Marita Franzke*
Institute of Cognitive Science
University of Colorado, Boulder, CO 80304
*The author can now be reached at:
U S WEST Technologies,
4001 Discovery Drive, Boulder, CO 80303
e-mail: mfranzk@advtech.uswest.com
At present, a growing number of users of new software are
computer-literate. These users will have used a variety of
computer applications before encountering a new one, and
are therefore more likely to attempt learning new
functionality by exploration rather than by reading manuals
and tutorials [13,14]. These discretionary users of systems
may also use systems sporadically, since many applications
support very specialized functions that are not needed every
day. Graphing applications are one example of these
specialized systems. If applications are only used
occasionally, retention of once discovered functionality
comes to be a usability issue. Hence, two activities,
discovery and retention of functionality, are two important
characteristics of discretionary use of software.
This means that design of application software should
support exploratory activities of computer literates, even for
applications that are more complex than the often cited
example for walk-up-and-use systems, ATM-machines.
Secondly, interfaces should provide ample cues to casual
users, so that once-discovered functionality can be easily
remembered or rediscovered after a longer interval of non-
use.
Graphical user interfaces (GUI's), or display-based
systems, in our terminology, were once hailed to solve
these two problems of explorability and retainability simply
by way of displaying relevant information to the user [e.g.
15]. Early empirical work, however, showed that
exploration of display-based systems may be difficult, if not
impossible, at least for novice users [2]. A cognitive model
of explanatory behavior with computer systems will help to
explain why these computer users failed to discover
important functionality.
Polson & Lewis's [11, 12] CE+ addresses the problem of
explorability of interfaces in the framework of a theory of
problem solving. It is assumed that task-centered
exploration of a new interface is guided by general task
goals, such as "make a new graph from the data in
spreadsheet". Having formed such a goal, users will search
the interface for an object that promises progress towards
that goal. This search is guided by label-goal matches. If
an interface object (such as a menu item, a button, or an
icon) displays a label that matches the goal (for example,
'graph', or 'chart'), users will select it, given that they
know how to take an action on this particular object. After
executing an action, users evaluate the system feedback. If
they conclude that they made progress towards their goal,
the search-action cycle continues, until they have
completed their goal in this manner.
There is empirical evidence for both, the importance of
well-matched labels [e.g., 4], as well as the importance of
differentiating and recognizing interface objects, and
knowing which actions are available on them [2].

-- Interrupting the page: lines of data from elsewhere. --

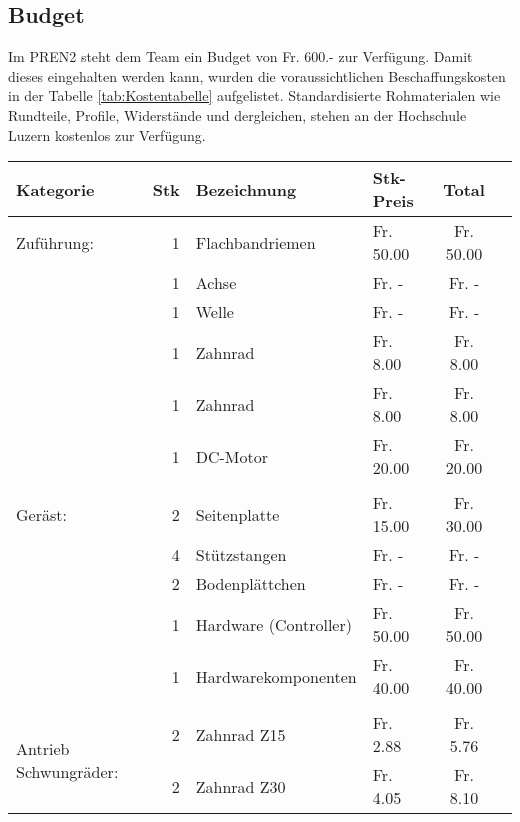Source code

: \subsection{Budget}
	Im PREN2 steht dem Team ein Budget von Fr. 600.- zur Verfügung. Damit 
	dieses eingehalten werden kann, wurden die voraussichtlichen 
	Beschaffungskosten in der Tabelle \ref{tab:Kostentabelle} aufgelistet. 
	Standardisierte Rohmaterialen wie Rundteile, Profile, Widerstände und 
	dergleichen, stehen an der Hochschule Luzern kostenlos zur Verfügung.
    \begin{longtable}{p{1.7cm}rllcc}
    \textbf{Kategorie} & \textbf{Stk} & \textbf{Bezeichnung} & \textbf{Stk-Preis}
    & \textbf{Total} \\
    \hline Zuführung: & 1     & Flachbandriemen 	          &  Fr. 50.00 &  Fr. 50.00 \\
               & 1     & Achse          	          &  Fr. -     &  Fr. -     \\
               & 1     & Welle                     	  &  Fr. -     &  Fr. -     \\
               & 1     & Zahnrad         	          &  Fr. 8.00  &  Fr. 8.00  \\
               & 1     & Zahnrad         	          &  Fr. 8.00  &  Fr. 8.00  \\
               & 1     & DC-Motor        	          &  Fr. 20.00 &  Fr. 20.00 \\
               &       &                 	          &            &            \\
       Geräst: & 2     & Seitenplatte    	          &  Fr. 15.00 &  Fr. 30.00 \\
               & 4     & Stützstangen    	          &  Fr. -     &  Fr. -     \\
               & 2     & Bodenplättchen  	          &  Fr. -     &  Fr. -     \\
               & 1     & Hardware (Controller)        &  Fr. 50.00 &  Fr. 50.00 \\
               & 1     & Hardwarekomponenten          &  Fr. 40.00 &  Fr. 40.00 \\
               &       &       				          &      	   &            \\
   \multirow{3}{1.7cm}{Antrieb Schwungräder:}  
               & 2     & Zahnrad Z15                  &  Fr. 2.88  &  Fr. 5.76  \\
               & 2     & Zahnrad Z30 	              &  Fr. 4.05  &  Fr. 8.10  \\

\end{longtable}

The CE+ theory identifies four critical points at which the
exploratory search can fail: (1) Users can form an
inadequate goal, (2) they might not find the correct
interface object (because of poor label match), (3) users
may not know how to execute an action on the relevant
interface object, and (4) they may receive inappropriate and
misleading feedback. The experiment reported here
focuses on points two and three. It asks whether the
discovery of the appropriate interface object is also
dependent on the number of distracting interface objects,
and on the type of action that will be necessary. In
particular, its aim is to identify whether the goodness of the
label, the type of action, and the number of interface objects
interact. The result of the experiment should lead to a
refinement of the model of the search process.

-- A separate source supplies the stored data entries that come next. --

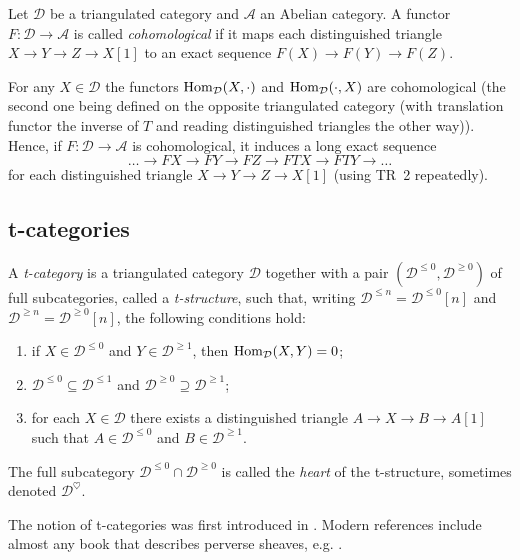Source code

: \documentclass[english]{short-notes}
\renewcommand\cat{\mathcal}
\begin{document}
\begin{Def}
    Let $\cat D$ be a triangulated category and $\cat A$ an Abelian category.
    A functor $F\colon \cat D → \cat A$ is called \emph{cohomological} if it maps each distinguished triangle $X → Y → Z → X[1]$ to an exact sequence $F(X) → F(Y) → F(Z)$.
\end{Def}

\begin{Ex}
    For any $X ∈ \cat D$ the functors $\Hom_{\cat D}(X,\cdot)$ and $\Hom_{\cat D}(\cdot, X)$  are cohomological (the second one being defined on the opposite triangulated category (with translation functor the inverse of $T$ and reading distinguished triangles the other way)).
    Hence, if $F\colon \cat D → \cat A$ is cohomological, it induces a long exact sequence
    \[
    \dotsc → FX → FY → FZ → FTX → FTY → \dotsc
    \]
    for each distinguished triangle $X → Y → Z → X[1]$ (using TR~2 repeatedly).
\end{Ex}

\subsection{t-categories}

\begin{Def}
    A \emph{t-category} is a triangulated category $\cat D$ together with a pair $(\cat D^{≤0},\cat D^{≥0})$ of full subcategories, called a \emph{t-structure}, such that, writing $\cat D^{≤n} = \cat D^{≤0}[n]$ and $\cat D^{≥n} = \cat D^{≥0}[n]$, the following conditions hold:
    \begin{enumerate}
        \item if $X ∈ \cat D^{≤0}$ and $Y ∈ \cat D^{≥1}$, then $\Hom_{\cat D}(X,Y) = 0$;
        \item $\cat D^{≤0} ⊆ \cat D^{≤1}$ and $\cat D^{≥0} ⊇ \cat D^{≥1}$;
        \item for each $X ∈ \cat D$ there exists a distinguished triangle $A → X → B → A[1]$ such that $A ∈ \cat D^{≤0}$ and $B ∈ \cat D^{≥1}$.
    \end{enumerate}

    The full subcategory $\cat D^{≤0} ∩ \cat D^{≥0}$ is called the \emph{heart} of the t-structure, sometimes denoted $\cat D^\heartsuit$.
\end{Def}

The notion of t-categories was first introduced in \cite{BeilinsonBernsteinDeligne:1982:FaisceauxPervers}.
Modern references include almost any book that describes perverse sheaves, e.g. \cite{HottaTakeuchiTanisaki:2008:DModulesPerverseSheavesRepresentationTheory, PetersSteenbrink:2008:MixedHodgeStructures, KashiwaraSchapira:1994:SheavesOnManifolds}.
\end{document}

Several empirical studies have shown that recall of
important parts of display-based interfaces is poor even for
frequent users of these system, who can demonstrate
virtually flawless performance in using these same features
in the context of the application [9, 10]. Theoretical
accounts of display-based interaction are therefore based on
the assumption that recognition rather than recall of
commands and interface objects drives the interaction [e.g.,
7, 8, 10]. The experiment described here compares
performance at a short and a longer retention interval. This
will answer the question of whether display-based computer
skill is indeed robust against forgetting. It also concerns
itself with the question of whether the particular design
features listed above (label match, number of interface
objects, and type of action) will have an effect on the
retainability of particular interactions.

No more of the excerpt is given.